Task to complete: Find all the lines in the entries below that hold the word "application" and copy them.

------ Data shown ------

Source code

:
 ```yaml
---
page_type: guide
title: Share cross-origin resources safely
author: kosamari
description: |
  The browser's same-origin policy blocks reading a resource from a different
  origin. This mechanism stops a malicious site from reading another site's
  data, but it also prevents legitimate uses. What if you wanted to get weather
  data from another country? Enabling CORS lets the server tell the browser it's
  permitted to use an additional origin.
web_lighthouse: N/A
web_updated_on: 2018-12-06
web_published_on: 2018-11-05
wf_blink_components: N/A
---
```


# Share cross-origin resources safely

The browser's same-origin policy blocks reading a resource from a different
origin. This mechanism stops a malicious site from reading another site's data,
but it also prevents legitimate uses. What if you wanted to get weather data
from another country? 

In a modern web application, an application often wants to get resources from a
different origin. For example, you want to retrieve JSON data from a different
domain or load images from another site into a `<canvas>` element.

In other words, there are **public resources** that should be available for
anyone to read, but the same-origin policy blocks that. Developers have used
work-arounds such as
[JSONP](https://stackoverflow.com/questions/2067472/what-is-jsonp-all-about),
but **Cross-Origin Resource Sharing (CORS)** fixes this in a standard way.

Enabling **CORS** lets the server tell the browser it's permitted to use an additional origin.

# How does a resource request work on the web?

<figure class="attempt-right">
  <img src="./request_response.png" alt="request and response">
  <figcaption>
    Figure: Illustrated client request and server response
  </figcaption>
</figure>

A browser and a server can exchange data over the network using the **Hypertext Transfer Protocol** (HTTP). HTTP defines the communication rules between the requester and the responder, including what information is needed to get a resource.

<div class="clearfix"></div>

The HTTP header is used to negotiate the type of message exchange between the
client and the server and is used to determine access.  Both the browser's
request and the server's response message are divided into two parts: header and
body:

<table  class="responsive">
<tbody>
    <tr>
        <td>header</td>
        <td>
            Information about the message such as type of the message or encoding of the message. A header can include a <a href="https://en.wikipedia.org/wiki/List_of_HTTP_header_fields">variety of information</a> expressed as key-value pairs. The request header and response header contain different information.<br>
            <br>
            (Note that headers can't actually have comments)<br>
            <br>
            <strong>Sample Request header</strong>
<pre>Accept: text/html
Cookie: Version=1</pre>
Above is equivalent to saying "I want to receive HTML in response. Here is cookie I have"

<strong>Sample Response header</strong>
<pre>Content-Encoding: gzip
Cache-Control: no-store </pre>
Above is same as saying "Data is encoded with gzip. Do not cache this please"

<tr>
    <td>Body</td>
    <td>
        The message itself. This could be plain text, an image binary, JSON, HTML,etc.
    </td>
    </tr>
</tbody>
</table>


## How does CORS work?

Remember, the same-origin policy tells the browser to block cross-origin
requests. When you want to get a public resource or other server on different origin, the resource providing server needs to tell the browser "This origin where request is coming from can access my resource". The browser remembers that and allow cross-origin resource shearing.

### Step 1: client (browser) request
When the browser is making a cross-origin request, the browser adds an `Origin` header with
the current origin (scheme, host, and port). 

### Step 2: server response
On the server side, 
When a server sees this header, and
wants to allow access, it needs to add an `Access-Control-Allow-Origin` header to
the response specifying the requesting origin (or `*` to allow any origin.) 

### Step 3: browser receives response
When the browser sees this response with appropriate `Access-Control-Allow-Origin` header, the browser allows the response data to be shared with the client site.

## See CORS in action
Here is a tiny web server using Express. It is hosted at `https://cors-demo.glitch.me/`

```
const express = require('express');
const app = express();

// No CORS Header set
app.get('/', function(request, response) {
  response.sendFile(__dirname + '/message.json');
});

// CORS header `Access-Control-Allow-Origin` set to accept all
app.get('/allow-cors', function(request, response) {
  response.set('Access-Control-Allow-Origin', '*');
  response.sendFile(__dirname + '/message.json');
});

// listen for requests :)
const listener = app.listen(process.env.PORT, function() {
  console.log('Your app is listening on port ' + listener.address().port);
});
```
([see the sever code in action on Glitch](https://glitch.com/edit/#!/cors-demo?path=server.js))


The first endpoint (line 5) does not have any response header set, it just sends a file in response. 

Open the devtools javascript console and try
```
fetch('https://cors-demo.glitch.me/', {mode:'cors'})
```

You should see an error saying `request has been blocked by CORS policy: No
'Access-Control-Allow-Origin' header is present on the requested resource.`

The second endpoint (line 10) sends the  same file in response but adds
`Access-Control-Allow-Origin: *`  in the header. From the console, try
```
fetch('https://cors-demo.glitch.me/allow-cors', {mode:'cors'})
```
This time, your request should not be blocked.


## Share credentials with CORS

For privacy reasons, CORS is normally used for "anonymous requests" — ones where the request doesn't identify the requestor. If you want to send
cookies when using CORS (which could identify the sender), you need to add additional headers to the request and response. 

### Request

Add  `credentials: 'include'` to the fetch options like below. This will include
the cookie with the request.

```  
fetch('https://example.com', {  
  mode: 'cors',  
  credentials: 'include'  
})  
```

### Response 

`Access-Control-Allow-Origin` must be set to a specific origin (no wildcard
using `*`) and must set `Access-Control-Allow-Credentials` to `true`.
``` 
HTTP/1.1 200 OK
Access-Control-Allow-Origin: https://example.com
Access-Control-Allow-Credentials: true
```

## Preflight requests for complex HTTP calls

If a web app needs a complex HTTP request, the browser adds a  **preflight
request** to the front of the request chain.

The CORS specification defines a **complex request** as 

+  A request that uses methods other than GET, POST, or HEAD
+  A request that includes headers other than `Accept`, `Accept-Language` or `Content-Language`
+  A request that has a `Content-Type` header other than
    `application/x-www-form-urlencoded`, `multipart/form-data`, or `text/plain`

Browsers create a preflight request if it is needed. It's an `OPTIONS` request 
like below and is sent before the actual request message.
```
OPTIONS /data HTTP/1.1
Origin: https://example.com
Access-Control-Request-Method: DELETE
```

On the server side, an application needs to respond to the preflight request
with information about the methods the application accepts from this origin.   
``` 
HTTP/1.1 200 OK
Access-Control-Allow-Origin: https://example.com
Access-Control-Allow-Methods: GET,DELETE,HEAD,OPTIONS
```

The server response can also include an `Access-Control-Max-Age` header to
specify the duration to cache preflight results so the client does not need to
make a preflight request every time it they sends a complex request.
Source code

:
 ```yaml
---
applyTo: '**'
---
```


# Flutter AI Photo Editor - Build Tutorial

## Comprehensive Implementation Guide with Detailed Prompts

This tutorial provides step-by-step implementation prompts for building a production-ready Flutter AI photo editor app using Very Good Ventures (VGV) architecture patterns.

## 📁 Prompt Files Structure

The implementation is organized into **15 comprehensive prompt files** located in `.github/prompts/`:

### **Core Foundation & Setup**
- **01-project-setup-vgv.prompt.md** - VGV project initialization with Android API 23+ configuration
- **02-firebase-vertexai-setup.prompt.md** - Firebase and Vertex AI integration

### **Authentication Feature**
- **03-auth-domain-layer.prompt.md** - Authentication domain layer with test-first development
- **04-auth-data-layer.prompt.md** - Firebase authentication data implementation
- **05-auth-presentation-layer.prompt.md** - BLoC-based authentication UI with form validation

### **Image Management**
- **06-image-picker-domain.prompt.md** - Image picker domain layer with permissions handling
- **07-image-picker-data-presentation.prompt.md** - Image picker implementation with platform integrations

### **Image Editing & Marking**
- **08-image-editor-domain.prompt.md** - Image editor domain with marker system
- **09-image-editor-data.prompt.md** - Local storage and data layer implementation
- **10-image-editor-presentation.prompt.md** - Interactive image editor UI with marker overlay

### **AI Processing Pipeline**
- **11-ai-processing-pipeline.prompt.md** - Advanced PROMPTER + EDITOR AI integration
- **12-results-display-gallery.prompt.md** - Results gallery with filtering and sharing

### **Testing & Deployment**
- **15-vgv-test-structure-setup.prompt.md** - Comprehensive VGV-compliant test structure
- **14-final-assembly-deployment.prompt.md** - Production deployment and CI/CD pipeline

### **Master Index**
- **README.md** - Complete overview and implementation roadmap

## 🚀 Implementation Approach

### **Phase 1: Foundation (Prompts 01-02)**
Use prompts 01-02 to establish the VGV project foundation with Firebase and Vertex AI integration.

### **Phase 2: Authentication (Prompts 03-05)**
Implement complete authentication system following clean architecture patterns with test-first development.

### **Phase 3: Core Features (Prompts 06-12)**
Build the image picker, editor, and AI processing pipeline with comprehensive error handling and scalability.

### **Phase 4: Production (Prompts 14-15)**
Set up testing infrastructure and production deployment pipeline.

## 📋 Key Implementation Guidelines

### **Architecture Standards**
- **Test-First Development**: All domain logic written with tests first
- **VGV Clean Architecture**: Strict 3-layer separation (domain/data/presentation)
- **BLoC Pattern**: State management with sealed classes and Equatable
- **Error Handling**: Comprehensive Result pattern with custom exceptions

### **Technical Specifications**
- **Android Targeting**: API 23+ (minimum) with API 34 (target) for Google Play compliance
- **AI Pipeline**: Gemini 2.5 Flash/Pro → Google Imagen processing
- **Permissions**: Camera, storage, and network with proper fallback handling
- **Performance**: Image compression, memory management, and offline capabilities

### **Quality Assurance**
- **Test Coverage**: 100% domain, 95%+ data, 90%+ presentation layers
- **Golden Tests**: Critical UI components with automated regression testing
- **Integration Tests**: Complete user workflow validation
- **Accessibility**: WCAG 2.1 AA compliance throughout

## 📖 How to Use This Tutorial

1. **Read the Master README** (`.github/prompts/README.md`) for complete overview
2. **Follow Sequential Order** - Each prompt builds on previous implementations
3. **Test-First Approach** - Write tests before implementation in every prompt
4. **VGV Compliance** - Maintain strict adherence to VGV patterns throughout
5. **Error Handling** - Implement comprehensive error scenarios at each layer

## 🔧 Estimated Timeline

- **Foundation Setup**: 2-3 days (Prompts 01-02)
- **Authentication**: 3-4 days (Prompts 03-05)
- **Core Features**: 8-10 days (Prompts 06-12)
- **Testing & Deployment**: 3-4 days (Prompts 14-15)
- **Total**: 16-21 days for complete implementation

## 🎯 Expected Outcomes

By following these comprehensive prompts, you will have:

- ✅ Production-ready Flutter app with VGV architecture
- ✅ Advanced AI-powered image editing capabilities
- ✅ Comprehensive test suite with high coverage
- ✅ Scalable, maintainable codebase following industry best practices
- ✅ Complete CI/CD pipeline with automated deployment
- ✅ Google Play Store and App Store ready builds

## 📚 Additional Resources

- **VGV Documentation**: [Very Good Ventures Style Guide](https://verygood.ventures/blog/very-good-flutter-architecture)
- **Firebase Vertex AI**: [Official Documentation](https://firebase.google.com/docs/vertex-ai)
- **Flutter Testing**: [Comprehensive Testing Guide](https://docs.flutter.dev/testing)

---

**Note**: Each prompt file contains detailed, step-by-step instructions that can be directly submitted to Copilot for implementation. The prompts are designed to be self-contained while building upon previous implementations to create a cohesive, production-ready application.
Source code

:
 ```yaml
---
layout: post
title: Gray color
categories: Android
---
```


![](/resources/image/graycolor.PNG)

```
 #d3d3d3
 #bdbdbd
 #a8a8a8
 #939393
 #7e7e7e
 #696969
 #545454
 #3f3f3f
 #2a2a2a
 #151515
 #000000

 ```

------

Your solution:
In a modern web application, an application often wants to get resources from a
    `application/x-www-form-urlencoded`, `multipart/form-data`, or `text/plain`
On the server side, an application needs to respond to the preflight request
with information about the methods the application accepts from this origin.   
**Note**: Each prompt file contains detailed, step-by-step instructions that can be directly submitted to Copilot for implementation. The prompts are designed to be self-contained while building upon previous implementations to create a cohesive, production-ready application.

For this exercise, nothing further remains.